The formation of seed, which may be required for plant replacement, is especially sensitive to shade (Oliveira and Humphreys, 1986) and in forage grasses heading may either be hastened or delayed (Inosaka et al., 1977).

It is claimed that the competitive advantage of C₄ grasses over C₃ legumes in mixed swards is reduced by shading (Ludlow, 1978), but Shelton et al. (1987a) suggest that the outcome is uncertain and may be modified by soil nitrogen supply. Although there are field accounts of the loss of planted grasses and an increase in legume content under coconuts (Watson and Whiteman, 1981a; Smith and Whiteman, 1985), selective grazing of grasses may partly explain this phenomenon.

The capacity of plants to accumulate soluble carbohydrate reserves is greatly diminished under shade (Wilson, 1982), hence those species with a large reserve of biomass in roots and/or rhizomes and stolons which escape grazing may be more persistent under heavy shade than erect species which maximize leaf production (Wilson, 1991). Though they may have a more conservative growth performance, stoloniferous species such as Axonopus compressus, Brachiaria miliiformis, Paspalum conjugatum and Stenotaphrum secundatum are reported to perform well in grazed pastures under strong shade (e.g. Rika et al., 1981; Watson and Whiteman, 1981a; MacFarlane and Shelton, 1986; Chen and Othman, 1984).

Some grasses and legumes are more shade tolerant than others (see Table 24). Wong (1991) in his recent review of the shade tolerance of tropical forages defined shade tolerance (agronomically) as “the relative growth performance of plants in shade compared to that in full sunlight as influenced by regular defoliation. It embodies the attributes of both dry matter productivity and persistence”. Wong describes the morphological adaptations which take place:

“Shade affects the growth and morphological development of plants. Tiller production and leaf, stem, stubble, and root production are often reduced at low light with formation of thinner leaves with higher water content and a higher specific leaf area (Wong et al. 1985a, b). The increased partitioning of DM to the leaf component at the expense of root often results in higher shoot/root, leaf/stem, leaf weight and leaf area ratios, especially in grasses (Table 25). The same trend was to a lesser extent observed with legumes (Table 26).”

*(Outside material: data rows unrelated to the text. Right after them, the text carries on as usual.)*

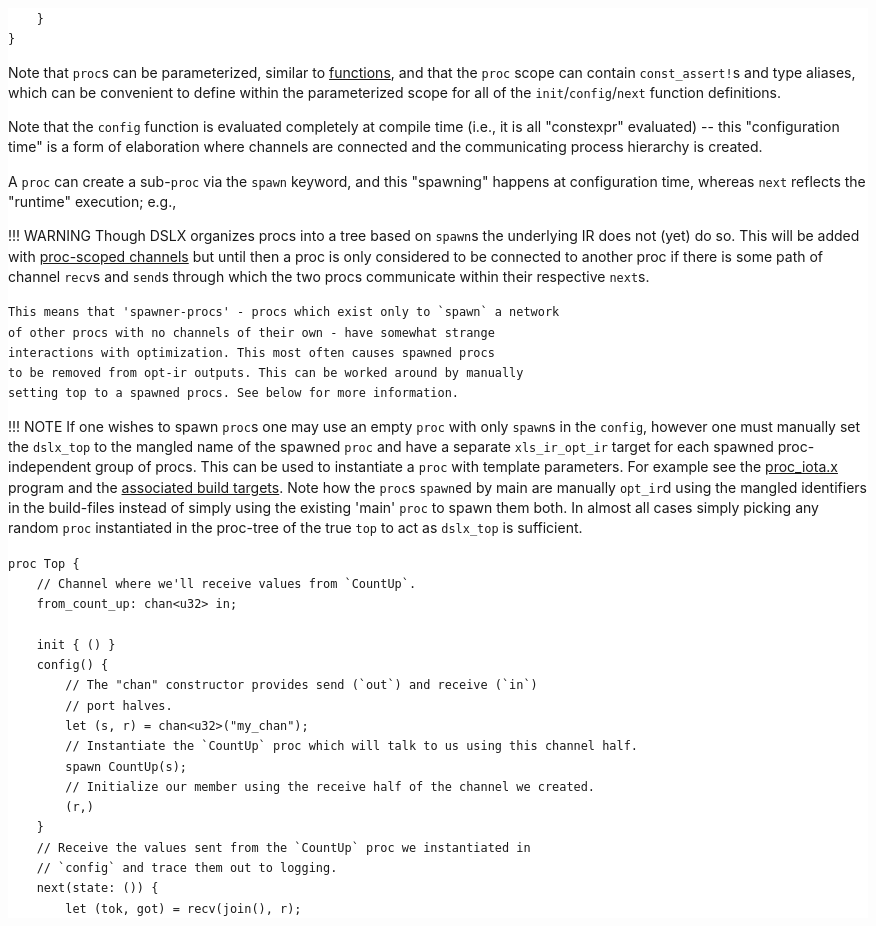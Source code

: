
 ```
    }
}
```

Note that `proc`s can be parameterized, similar to
[functions](#parametric-functions), and that the `proc` scope can contain
`const_assert!`s and type aliases, which can be convenient to define within the
parameterized scope for all of the `init`/`config`/`next` function definitions.

Note that the `config` function is evaluated completely at compile time (i.e.,
it is all "constexpr" evaluated) -- this "configuration time" is a form of
elaboration where channels are connected and the communicating process hierarchy
is created.

A `proc` can create a sub-`proc` via the `spawn` keyword, and this "spawning"
happens at configuration time, whereas `next` reflects the "runtime" execution;
e.g.,

!!! WARNING
    Though DSLX organizes procs into a tree based on `spawn`s the
    underlying IR does not (yet) do so. This will be added with
    [proc-scoped channels](./design_docs/proc_scoped_channels.md)
    but until then a proc is only considered to be connected to another proc if
    there is some path of channel `recv`s and `send`s through which the two procs
    communicate within their respective `next`s.
    
    This means that 'spawner-procs' - procs which exist only to `spawn` a network
    of other procs with no channels of their own - have somewhat strange
    interactions with optimization. This most often causes spawned procs
    to be removed from opt-ir outputs. This can be worked around by manually
    setting top to a spawned procs. See below for more information.

!!! NOTE
    If one wishes to spawn `proc`s one may use an empty `proc` with only
    `spawn`s in the `config`, however one must manually set the `dslx_top` to the
    mangled name of the spawned `proc` and have a separate `xls_ir_opt_ir` target
    for each spawned proc-independent group of procs. This can be used to
    instantiate a `proc` with template parameters. For example see the
    [proc_iota.x](https://github.com/google/xls/tree/main/xls/examples/proc_iota.x) program
    and the
    [associated build targets](https://github.com/google/xls/tree/main/xls/examples/BUILD;l=377).
    Note how the `proc`s `spawn`ed by main are manually `opt_ir`d using the mangled
    identifiers in the build-files instead of simply using the existing 'main'
    `proc` to spawn them both. In almost all cases simply picking any random `proc`
    instantiated in the proc-tree of the true `top` to act as `dslx_top` is
    sufficient.

```dslx-snippet
proc Top {
    // Channel where we'll receive values from `CountUp`.
    from_count_up: chan<u32> in;

    init { () }
    config() {
        // The "chan" constructor provides send (`out`) and receive (`in`)
        // port halves.
        let (s, r) = chan<u32>("my_chan");
        // Instantiate the `CountUp` proc which will talk to us using this channel half.
        spawn CountUp(s);
        // Initialize our member using the receive half of the channel we created.
        (r,)
    }
    // Receive the values sent from the `CountUp` proc we instantiated in
    // `config` and trace them out to logging.
    next(state: ()) {
        let (tok, got) = recv(join(), r);
```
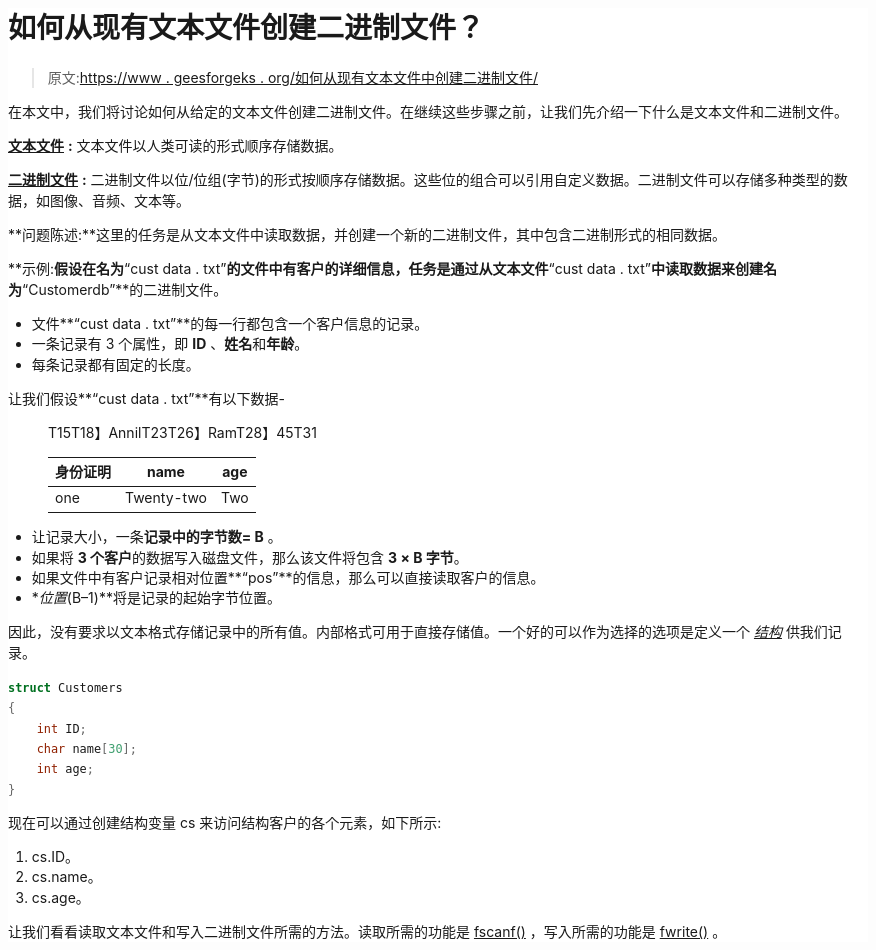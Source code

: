 # 如何从现有文本文件创建二进制文件？

> 原文:[https://www . geesforgeks . org/如何从现有文本文件中创建二进制文件/](https://www.geeksforgeeks.org/how-to-create-binary-file-from-the-existing-text-file/)

在本文中，我们将讨论如何从给定的文本文件创建二进制文件。在继续这些步骤之前，让我们先介绍一下什么是文本文件和二进制文件。

[**文本文件**](https://www.geeksforgeeks.org/c-program-to-create-a-file/) **:** 文本文件以人类可读的形式顺序存储数据。

[**二进制文件**](https://www.geeksforgeeks.org/cpp-program-to-modify-the-content-of-a-binary-file/) **:** 二进制文件以位/位组(字节)的形式按顺序存储数据。这些位的组合可以引用自定义数据。二进制文件可以存储多种类型的数据，如图像、音频、文本等。

**问题陈述:**这里的任务是从文本文件中读取数据，并创建一个新的二进制文件，其中包含二进制形式的相同数据。

**示例:**假设在名为**“cust data . txt”**的文件中有客户的详细信息，任务是通过从文本文件**“cust data . txt”**中读取数据来创建名为**“Customerdb”**的二进制文件。

*   文件**“cust data . txt”**的每一行都包含一个客户信息的记录。
*   一条记录有 3 个属性，即 **ID** 、**姓名**和**年龄**。
*   每条记录都有固定的长度。

让我们假设**“cust data . txt”**有以下数据-

<figure class="table">T15T18】AnnilT23T26】RamT28】45T31

| 身份证明 | name | age |
| --- | --- | --- |
| one | Twenty-two | Two |

</figure>

*   让记录大小，一条**记录中的字节数= B** 。
*   如果将 **3 个客户**的数据写入磁盘文件，那么该文件将包含 **3 × B 字节**。
*   如果文件中有客户记录相对位置**“pos”**的信息，那么可以直接读取客户的信息。
*   **位置*(B–1)**将是记录的起始字节位置。

因此，没有要求以文本格式存储记录中的所有值。内部格式可用于直接存储值。一个好的可以作为选择的选项是定义一个 [*结构*](https://www.geeksforgeeks.org/structures-c/) 供我们记录。

```cpp
struct Customers 
{
    int ID;
    char name[30];
    int age;
}
```

现在可以通过创建结构变量 cs 来访问结构客户的各个元素，如下所示:

1.  cs.ID。
2.  cs.name。
3.  cs.age。

让我们看看读取文本文件和写入二进制文件所需的方法。读取所需的功能是 [fscanf()](https://www.geeksforgeeks.org/scanf-and-fscanf-in-c-simple-yet-poweful/) ，写入所需的功能是 [fwrite()](https://www.geeksforgeeks.org/fwrite-vs-write/) 。
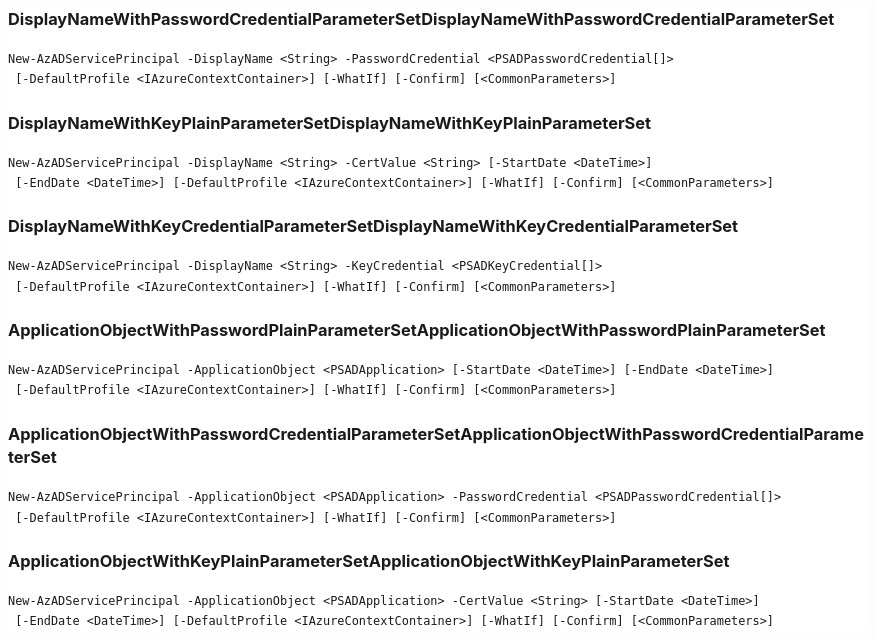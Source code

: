 ### <span data-ttu-id="a0dcb-113">DisplayNameWithPasswordCredentialParameterSet</span><span class="sxs-lookup"><span data-stu-id="a0dcb-113">DisplayNameWithPasswordCredentialParameterSet</span></span>
```
New-AzADServicePrincipal -DisplayName <String> -PasswordCredential <PSADPasswordCredential[]>
 [-DefaultProfile <IAzureContextContainer>] [-WhatIf] [-Confirm] [<CommonParameters>]
```

### <span data-ttu-id="a0dcb-114">DisplayNameWithKeyPlainParameterSet</span><span class="sxs-lookup"><span data-stu-id="a0dcb-114">DisplayNameWithKeyPlainParameterSet</span></span>
```
New-AzADServicePrincipal -DisplayName <String> -CertValue <String> [-StartDate <DateTime>]
 [-EndDate <DateTime>] [-DefaultProfile <IAzureContextContainer>] [-WhatIf] [-Confirm] [<CommonParameters>]
```

### <span data-ttu-id="a0dcb-115">DisplayNameWithKeyCredentialParameterSet</span><span class="sxs-lookup"><span data-stu-id="a0dcb-115">DisplayNameWithKeyCredentialParameterSet</span></span>
```
New-AzADServicePrincipal -DisplayName <String> -KeyCredential <PSADKeyCredential[]>
 [-DefaultProfile <IAzureContextContainer>] [-WhatIf] [-Confirm] [<CommonParameters>]
```

### <span data-ttu-id="a0dcb-116">ApplicationObjectWithPasswordPlainParameterSet</span><span class="sxs-lookup"><span data-stu-id="a0dcb-116">ApplicationObjectWithPasswordPlainParameterSet</span></span>
```
New-AzADServicePrincipal -ApplicationObject <PSADApplication> [-StartDate <DateTime>] [-EndDate <DateTime>]
 [-DefaultProfile <IAzureContextContainer>] [-WhatIf] [-Confirm] [<CommonParameters>]
```

### <span data-ttu-id="a0dcb-117">ApplicationObjectWithPasswordCredentialParameterSet</span><span class="sxs-lookup"><span data-stu-id="a0dcb-117">ApplicationObjectWithPasswordCredentialParameterSet</span></span>
```
New-AzADServicePrincipal -ApplicationObject <PSADApplication> -PasswordCredential <PSADPasswordCredential[]>
 [-DefaultProfile <IAzureContextContainer>] [-WhatIf] [-Confirm] [<CommonParameters>]
```

### <span data-ttu-id="a0dcb-118">ApplicationObjectWithKeyPlainParameterSet</span><span class="sxs-lookup"><span data-stu-id="a0dcb-118">ApplicationObjectWithKeyPlainParameterSet</span></span>
```
New-AzADServicePrincipal -ApplicationObject <PSADApplication> -CertValue <String> [-StartDate <DateTime>]
 [-EndDate <DateTime>] [-DefaultProfile <IAzureContextContainer>] [-WhatIf] [-Confirm] [<CommonParameters>]
```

Morphological acclimatization of forages to light attenuation is an adaptive strategy to compensate, at least partially, for the lower photosynthetic rate per unit leaf area. In addition, chemical changes may also occur under low light to enhance photosynthetic efficiency. Foliar nitrogen has been shown to increase in shaded grasses but not in shaded legumes (Wong and Wilson, 1980: Samarakoon 1987). Higher nitrogen concentration in grass leaves was associated with enhanced efficiency of conversion of radiant energy (Sophanodora, 1989). On the other hand, nodulation in shaded legumes was adversely affected and nodule numbers declined with increasing shade intensity, and this may explain the contrasting response in legumes.